● **Information given**:
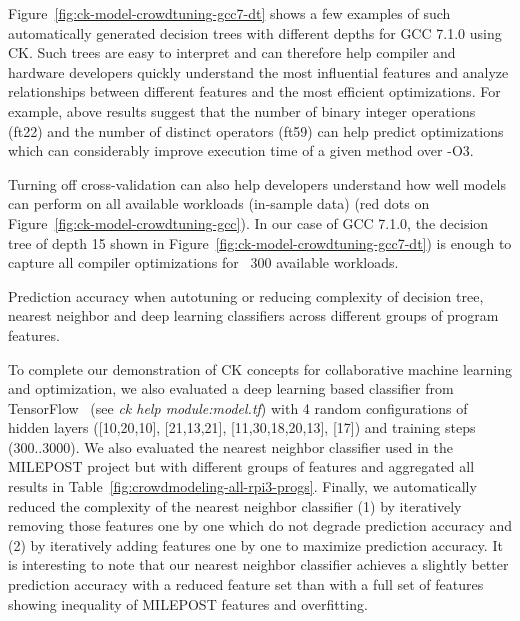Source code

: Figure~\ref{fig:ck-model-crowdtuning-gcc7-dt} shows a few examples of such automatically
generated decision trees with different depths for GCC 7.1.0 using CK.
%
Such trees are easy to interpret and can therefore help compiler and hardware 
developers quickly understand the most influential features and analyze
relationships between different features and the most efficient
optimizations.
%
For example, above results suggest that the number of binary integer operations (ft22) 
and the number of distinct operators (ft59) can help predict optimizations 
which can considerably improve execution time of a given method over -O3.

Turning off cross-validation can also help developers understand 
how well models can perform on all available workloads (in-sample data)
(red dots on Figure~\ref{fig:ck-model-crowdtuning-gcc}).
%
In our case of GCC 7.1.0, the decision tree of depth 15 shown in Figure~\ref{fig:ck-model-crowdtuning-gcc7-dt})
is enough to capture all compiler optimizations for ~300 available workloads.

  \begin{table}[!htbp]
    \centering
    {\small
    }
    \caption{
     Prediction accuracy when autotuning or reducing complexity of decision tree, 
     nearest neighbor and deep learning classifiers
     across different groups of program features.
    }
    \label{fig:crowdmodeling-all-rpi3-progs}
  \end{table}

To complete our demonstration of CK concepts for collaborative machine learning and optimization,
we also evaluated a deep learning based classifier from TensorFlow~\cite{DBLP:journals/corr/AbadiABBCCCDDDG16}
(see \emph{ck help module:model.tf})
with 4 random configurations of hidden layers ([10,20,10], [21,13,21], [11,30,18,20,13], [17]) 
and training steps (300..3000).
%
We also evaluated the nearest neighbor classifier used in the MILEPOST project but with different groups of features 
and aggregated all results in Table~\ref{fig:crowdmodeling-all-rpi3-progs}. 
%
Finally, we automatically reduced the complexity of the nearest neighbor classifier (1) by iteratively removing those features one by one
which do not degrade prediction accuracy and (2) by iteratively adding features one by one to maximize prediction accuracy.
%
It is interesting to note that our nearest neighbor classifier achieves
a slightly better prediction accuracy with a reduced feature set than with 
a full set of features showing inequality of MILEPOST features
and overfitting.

● **Problem requirements**: Restate the material above word for word, so that nothing changes except that the pictures are gone.

● **Reply**:
Source code

: Figure~\ref{fig:ck-model-crowdtuning-gcc7-dt} shows a few examples of such automatically
generated decision trees with different depths for GCC 7.1.0 using CK.
%
Such trees are easy to interpret and can therefore help compiler and hardware 
developers quickly understand the most influential features and analyze
relationships between different features and the most efficient
optimizations.
%
For example, above results suggest that the number of binary integer operations (ft22) 
and the number of distinct operators (ft59) can help predict optimizations 
which can considerably improve execution time of a given method over -O3.

Turning off cross-validation can also help developers understand 
how well models can perform on all available workloads (in-sample data)
(red dots on Figure~\ref{fig:ck-model-crowdtuning-gcc}).
%
In our case of GCC 7.1.0, the decision tree of depth 15 shown in Figure~\ref{fig:ck-model-crowdtuning-gcc7-dt})
is enough to capture all compiler optimizations for ~300 available workloads.

  \begin{table}[!htbp]
    \centering
    {\small
    }
    \caption{
     Prediction accuracy when autotuning or reducing complexity of decision tree, 
     nearest neighbor and deep learning classifiers
     across different groups of program features.
    }
    \label{fig:crowdmodeling-all-rpi3-progs}
  \end{table}

To complete our demonstration of CK concepts for collaborative machine learning and optimization,
we also evaluated a deep learning based classifier from TensorFlow~\cite{DBLP:journals/corr/AbadiABBCCCDDDG16}
(see \emph{ck help module:model.tf})
with 4 random configurations of hidden layers ([10,20,10], [21,13,21], [11,30,18,20,13], [17]) 
and training steps (300..3000).
%
We also evaluated the nearest neighbor classifier used in the MILEPOST project but with different groups of features 
and aggregated all results in Table~\ref{fig:crowdmodeling-all-rpi3-progs}. 
%
Finally, we automatically reduced the complexity of the nearest neighbor classifier (1) by iteratively removing those features one by one
which do not degrade prediction accuracy and (2) by iteratively adding features one by one to maximize prediction accuracy.
%
It is interesting to note that our nearest neighbor classifier achieves
a slightly better prediction accuracy with a reduced feature set than with 
a full set of features showing inequality of MILEPOST features
and overfitting.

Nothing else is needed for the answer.